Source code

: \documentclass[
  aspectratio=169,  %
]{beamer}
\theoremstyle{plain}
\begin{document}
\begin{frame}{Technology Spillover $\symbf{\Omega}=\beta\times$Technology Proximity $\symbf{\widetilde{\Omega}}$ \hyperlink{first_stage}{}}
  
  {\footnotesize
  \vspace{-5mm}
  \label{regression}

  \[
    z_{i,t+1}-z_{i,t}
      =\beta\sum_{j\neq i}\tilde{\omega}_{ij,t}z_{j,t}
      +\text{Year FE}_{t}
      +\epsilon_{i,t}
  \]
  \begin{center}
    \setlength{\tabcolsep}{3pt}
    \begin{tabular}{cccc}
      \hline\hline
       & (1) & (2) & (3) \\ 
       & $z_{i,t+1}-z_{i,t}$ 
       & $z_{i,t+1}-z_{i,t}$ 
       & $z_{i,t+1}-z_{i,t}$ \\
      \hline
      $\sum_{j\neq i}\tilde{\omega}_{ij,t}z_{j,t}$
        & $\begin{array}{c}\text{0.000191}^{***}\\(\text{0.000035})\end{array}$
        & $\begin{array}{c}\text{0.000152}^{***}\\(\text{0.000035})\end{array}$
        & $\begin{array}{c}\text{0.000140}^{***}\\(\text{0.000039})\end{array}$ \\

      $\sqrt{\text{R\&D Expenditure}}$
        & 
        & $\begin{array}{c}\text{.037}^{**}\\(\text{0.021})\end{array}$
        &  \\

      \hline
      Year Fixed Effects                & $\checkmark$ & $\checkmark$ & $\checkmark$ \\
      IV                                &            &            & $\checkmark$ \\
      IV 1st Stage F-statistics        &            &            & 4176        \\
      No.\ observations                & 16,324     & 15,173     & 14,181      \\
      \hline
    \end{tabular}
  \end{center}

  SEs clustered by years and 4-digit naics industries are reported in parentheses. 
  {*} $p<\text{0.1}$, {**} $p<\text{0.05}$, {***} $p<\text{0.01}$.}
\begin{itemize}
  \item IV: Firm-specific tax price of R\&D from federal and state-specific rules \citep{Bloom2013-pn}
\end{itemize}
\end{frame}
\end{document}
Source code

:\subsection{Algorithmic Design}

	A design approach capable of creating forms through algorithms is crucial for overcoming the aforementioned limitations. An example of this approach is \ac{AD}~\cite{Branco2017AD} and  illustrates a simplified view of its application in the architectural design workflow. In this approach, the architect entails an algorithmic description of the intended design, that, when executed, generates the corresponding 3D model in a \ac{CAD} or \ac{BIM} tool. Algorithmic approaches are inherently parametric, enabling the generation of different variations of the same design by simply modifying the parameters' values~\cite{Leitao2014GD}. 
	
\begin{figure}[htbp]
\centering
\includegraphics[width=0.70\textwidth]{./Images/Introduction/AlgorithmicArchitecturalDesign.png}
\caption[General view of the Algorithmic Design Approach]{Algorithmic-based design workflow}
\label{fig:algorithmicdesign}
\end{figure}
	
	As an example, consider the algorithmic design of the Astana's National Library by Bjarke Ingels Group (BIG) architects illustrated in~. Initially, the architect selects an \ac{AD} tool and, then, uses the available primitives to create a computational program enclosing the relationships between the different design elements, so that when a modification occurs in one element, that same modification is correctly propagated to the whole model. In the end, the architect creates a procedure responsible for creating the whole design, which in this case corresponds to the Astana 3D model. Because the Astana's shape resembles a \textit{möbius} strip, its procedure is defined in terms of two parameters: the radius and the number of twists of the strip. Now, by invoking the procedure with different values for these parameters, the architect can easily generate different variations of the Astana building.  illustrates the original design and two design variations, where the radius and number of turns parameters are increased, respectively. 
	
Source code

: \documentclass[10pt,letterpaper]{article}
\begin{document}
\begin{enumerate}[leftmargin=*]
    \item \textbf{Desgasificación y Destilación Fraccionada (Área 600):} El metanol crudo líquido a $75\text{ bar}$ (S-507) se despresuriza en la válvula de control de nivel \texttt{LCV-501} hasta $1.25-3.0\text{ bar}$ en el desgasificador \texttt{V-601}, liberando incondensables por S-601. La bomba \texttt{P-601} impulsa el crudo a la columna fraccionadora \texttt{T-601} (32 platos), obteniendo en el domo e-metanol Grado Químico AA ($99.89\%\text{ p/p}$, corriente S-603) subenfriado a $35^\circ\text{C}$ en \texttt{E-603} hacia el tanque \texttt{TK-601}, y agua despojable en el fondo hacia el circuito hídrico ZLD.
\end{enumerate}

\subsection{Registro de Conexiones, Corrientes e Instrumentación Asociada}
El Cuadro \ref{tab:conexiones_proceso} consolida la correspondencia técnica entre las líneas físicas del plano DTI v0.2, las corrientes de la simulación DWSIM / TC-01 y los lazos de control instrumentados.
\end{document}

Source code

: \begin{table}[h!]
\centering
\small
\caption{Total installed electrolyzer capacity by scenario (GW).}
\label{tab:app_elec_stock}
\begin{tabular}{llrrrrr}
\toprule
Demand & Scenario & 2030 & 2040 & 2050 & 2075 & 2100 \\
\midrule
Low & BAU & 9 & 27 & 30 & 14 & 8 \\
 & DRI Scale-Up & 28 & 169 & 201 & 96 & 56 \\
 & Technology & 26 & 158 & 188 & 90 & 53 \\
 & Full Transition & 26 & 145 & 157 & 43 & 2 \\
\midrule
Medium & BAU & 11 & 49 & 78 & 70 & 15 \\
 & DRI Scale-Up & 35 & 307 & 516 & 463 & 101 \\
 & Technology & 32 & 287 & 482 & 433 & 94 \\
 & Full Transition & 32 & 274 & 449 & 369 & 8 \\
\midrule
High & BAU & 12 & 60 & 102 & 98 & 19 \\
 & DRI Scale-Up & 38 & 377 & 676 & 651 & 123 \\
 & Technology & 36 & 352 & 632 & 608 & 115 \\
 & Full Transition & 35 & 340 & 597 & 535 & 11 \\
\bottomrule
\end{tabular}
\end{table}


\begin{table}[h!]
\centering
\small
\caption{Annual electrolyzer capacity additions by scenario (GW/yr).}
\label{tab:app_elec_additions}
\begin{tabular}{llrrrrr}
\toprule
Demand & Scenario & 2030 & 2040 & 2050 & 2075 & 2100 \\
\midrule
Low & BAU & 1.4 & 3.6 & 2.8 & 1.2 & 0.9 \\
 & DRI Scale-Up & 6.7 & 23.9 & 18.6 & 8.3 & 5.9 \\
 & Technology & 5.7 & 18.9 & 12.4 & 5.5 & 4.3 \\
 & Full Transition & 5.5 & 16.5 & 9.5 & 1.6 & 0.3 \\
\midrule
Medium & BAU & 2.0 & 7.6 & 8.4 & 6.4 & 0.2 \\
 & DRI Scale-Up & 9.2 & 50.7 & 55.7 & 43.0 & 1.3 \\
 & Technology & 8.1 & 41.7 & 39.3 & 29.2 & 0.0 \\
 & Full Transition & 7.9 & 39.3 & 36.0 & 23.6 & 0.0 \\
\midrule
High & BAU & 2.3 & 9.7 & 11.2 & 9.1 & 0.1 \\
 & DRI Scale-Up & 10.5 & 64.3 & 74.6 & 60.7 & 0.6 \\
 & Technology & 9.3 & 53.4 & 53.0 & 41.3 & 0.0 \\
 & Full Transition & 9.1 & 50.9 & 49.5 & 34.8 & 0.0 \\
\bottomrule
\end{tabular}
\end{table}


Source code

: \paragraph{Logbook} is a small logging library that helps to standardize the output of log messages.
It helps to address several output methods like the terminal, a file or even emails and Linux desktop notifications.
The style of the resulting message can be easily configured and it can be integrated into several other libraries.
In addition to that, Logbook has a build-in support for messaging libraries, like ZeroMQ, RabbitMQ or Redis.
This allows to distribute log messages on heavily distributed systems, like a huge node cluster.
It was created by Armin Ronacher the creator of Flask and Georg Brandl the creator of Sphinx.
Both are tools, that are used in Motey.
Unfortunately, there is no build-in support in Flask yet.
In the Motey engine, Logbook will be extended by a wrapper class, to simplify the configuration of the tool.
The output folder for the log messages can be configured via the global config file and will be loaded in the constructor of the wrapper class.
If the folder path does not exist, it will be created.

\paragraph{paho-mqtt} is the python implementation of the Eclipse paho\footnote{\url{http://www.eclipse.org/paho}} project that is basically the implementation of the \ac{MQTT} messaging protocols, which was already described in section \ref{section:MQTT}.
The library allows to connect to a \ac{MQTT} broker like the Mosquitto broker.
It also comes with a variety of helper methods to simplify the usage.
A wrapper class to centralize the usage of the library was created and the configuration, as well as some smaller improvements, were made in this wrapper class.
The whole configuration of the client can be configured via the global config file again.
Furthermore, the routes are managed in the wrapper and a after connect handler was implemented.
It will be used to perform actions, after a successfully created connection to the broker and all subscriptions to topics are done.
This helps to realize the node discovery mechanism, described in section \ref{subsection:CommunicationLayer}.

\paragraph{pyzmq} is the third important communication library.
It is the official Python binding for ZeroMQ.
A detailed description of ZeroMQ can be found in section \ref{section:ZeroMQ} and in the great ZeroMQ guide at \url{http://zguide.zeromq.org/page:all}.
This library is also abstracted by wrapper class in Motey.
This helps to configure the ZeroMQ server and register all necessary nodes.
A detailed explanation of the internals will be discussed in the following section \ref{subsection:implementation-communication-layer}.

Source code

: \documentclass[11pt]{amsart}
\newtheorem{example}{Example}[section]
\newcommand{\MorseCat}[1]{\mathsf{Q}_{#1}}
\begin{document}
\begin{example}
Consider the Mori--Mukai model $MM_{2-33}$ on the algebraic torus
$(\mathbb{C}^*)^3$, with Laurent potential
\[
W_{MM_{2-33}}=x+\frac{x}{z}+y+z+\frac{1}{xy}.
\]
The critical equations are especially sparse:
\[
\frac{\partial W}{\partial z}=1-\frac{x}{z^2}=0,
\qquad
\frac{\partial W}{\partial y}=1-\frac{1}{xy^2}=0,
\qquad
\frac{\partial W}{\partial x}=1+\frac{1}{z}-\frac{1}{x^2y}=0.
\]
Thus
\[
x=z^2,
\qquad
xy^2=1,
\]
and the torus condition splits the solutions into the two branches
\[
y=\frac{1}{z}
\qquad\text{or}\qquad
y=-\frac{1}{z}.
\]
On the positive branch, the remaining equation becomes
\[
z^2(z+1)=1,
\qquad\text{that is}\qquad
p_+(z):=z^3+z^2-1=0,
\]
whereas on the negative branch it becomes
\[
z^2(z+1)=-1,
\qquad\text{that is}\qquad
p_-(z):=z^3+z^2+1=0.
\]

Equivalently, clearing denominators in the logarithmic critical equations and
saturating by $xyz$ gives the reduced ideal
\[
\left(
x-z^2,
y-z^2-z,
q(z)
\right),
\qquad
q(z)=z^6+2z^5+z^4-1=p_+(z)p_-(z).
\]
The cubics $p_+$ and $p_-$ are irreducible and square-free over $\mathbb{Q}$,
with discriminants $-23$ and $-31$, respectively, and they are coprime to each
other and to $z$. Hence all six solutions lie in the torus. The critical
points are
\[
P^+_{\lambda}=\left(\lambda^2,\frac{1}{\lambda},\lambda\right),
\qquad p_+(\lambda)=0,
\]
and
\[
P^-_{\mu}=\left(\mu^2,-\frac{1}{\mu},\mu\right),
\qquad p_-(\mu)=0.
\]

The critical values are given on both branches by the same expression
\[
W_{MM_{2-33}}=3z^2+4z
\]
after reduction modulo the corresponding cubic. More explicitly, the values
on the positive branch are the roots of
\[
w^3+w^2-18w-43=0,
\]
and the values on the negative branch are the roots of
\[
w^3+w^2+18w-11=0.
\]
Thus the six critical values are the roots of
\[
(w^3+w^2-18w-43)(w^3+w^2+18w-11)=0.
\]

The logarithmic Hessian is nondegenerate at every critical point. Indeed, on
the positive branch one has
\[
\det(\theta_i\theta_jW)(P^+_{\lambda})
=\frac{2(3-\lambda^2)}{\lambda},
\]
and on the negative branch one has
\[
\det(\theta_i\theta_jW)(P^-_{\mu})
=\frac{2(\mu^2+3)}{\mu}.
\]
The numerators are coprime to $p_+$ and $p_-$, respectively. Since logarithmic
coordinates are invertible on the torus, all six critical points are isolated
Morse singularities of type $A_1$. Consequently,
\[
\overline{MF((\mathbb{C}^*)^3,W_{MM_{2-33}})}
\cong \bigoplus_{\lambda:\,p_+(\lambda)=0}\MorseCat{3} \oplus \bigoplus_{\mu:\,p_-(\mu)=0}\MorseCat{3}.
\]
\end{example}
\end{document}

DESCRIPTION OF THE TASK ::
From the line containing "The logarithmic Hessian" to the last line of the material, please quote every line exactly and only those.

YOUR SOLUTION ::
The logarithmic Hessian is nondegenerate at every critical point. Indeed, on
the positive branch one has
\[
\det(\theta_i\theta_jW)(P^+_{\lambda})
=\frac{2(3-\lambda^2)}{\lambda},
\]
and on the negative branch one has
\[
\det(\theta_i\theta_jW)(P^-_{\mu})
=\frac{2(\mu^2+3)}{\mu}.
\]
The numerators are coprime to $p_+$ and $p_-$, respectively. Since logarithmic
coordinates are invertible on the torus, all six critical points are isolated
Morse singularities of type $A_1$. Consequently,
\[
\overline{MF((\mathbb{C}^*)^3,W_{MM_{2-33}})}
\cong \bigoplus_{\lambda:\,p_+(\lambda)=0}\MorseCat{3} \oplus \bigoplus_{\mu:\,p_-(\mu)=0}\MorseCat{3}.
\]
\end{example}
\end{document}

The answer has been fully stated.